**Instructions to follow:** Every line in the listing below that holds the word "Then" should be returned.
--- Source material ---
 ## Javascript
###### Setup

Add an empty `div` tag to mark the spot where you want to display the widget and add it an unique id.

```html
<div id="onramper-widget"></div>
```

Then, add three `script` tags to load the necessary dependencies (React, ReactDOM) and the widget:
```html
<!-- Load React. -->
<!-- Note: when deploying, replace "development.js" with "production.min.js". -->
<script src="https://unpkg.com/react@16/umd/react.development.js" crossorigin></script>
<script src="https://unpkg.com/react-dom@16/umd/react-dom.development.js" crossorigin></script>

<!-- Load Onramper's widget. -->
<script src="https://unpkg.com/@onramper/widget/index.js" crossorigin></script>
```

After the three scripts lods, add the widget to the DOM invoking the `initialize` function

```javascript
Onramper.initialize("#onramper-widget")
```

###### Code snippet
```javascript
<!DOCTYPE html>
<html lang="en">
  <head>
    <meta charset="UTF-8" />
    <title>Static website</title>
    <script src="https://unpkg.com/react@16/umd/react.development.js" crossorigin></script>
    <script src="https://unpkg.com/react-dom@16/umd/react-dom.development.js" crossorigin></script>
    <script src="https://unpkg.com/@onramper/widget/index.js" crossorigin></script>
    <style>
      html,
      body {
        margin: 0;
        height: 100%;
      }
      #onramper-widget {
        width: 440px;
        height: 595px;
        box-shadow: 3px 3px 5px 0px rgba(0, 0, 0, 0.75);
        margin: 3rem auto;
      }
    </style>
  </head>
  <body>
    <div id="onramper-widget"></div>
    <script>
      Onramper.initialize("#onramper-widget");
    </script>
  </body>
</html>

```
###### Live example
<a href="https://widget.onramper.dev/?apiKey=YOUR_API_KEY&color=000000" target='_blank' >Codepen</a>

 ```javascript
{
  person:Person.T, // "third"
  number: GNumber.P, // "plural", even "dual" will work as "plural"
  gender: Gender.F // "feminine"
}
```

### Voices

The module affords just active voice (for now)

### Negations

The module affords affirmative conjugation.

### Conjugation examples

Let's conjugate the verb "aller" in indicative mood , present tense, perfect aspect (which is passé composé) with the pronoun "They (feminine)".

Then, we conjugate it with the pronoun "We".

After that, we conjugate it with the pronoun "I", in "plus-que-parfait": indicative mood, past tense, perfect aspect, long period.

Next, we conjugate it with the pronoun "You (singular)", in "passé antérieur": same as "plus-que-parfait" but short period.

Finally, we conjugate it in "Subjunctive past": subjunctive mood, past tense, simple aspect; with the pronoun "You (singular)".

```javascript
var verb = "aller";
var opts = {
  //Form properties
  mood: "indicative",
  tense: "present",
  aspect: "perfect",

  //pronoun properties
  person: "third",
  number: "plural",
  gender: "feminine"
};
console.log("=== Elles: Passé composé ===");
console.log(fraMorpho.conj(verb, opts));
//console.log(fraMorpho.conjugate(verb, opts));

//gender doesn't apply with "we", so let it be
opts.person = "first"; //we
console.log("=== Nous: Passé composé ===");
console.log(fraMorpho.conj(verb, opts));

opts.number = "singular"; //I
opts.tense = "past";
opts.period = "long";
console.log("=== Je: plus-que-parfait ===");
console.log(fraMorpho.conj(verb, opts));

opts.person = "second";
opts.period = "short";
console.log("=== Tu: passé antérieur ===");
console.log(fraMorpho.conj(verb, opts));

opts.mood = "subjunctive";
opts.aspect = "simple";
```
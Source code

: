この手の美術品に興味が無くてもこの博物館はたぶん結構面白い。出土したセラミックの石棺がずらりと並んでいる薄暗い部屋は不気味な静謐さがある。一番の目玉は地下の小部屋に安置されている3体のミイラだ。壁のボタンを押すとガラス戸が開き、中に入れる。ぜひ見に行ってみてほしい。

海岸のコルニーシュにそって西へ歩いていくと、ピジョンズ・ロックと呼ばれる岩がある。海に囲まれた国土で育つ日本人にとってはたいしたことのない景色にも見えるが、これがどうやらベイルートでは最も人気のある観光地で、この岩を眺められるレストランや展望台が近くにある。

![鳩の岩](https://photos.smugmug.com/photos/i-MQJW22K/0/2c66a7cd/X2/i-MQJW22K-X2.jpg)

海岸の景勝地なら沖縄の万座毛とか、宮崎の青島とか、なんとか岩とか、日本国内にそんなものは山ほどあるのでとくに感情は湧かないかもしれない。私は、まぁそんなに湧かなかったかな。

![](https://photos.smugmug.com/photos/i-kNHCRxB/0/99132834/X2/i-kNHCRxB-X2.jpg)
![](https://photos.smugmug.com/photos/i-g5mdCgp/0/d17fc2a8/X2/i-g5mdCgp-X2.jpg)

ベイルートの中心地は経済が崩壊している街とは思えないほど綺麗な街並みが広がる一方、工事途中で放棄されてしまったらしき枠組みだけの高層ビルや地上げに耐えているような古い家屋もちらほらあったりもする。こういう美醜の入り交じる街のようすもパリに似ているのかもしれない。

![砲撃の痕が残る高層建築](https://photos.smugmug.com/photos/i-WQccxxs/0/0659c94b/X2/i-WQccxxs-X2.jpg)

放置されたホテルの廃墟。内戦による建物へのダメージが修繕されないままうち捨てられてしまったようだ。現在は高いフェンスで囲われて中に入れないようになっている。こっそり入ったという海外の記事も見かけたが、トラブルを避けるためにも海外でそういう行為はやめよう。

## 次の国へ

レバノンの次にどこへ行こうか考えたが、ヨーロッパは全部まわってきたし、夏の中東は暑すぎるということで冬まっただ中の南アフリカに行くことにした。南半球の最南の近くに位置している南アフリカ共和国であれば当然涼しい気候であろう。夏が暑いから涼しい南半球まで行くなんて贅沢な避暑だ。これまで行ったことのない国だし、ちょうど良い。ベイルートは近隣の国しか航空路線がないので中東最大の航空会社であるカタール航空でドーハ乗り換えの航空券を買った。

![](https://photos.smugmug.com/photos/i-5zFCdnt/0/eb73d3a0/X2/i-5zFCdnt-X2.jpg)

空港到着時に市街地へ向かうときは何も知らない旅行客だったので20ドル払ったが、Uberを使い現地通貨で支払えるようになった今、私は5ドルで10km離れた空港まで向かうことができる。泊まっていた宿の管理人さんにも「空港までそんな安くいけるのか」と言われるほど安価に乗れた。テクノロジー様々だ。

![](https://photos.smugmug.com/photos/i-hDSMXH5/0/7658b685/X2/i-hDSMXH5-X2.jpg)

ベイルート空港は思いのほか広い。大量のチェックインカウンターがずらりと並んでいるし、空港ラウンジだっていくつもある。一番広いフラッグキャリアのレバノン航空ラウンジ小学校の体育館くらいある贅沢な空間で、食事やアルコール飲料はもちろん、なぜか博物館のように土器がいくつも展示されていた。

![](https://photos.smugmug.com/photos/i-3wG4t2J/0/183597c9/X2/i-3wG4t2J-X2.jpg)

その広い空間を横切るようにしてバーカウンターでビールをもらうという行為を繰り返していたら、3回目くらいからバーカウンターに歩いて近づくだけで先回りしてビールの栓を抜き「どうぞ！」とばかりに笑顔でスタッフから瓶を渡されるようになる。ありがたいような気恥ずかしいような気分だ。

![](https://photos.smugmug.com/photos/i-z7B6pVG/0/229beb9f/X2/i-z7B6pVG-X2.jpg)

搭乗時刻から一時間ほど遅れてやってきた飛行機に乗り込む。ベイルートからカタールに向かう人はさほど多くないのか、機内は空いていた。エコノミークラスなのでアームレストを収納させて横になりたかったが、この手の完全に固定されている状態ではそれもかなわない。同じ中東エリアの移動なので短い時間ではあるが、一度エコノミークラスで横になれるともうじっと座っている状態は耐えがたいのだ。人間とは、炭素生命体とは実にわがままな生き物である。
---
**Reply to the exercise:**
Then, add three `script` tags to load the necessary dependencies (React, ReactDOM) and the widget:
Then, we conjugate it with the pronoun "We".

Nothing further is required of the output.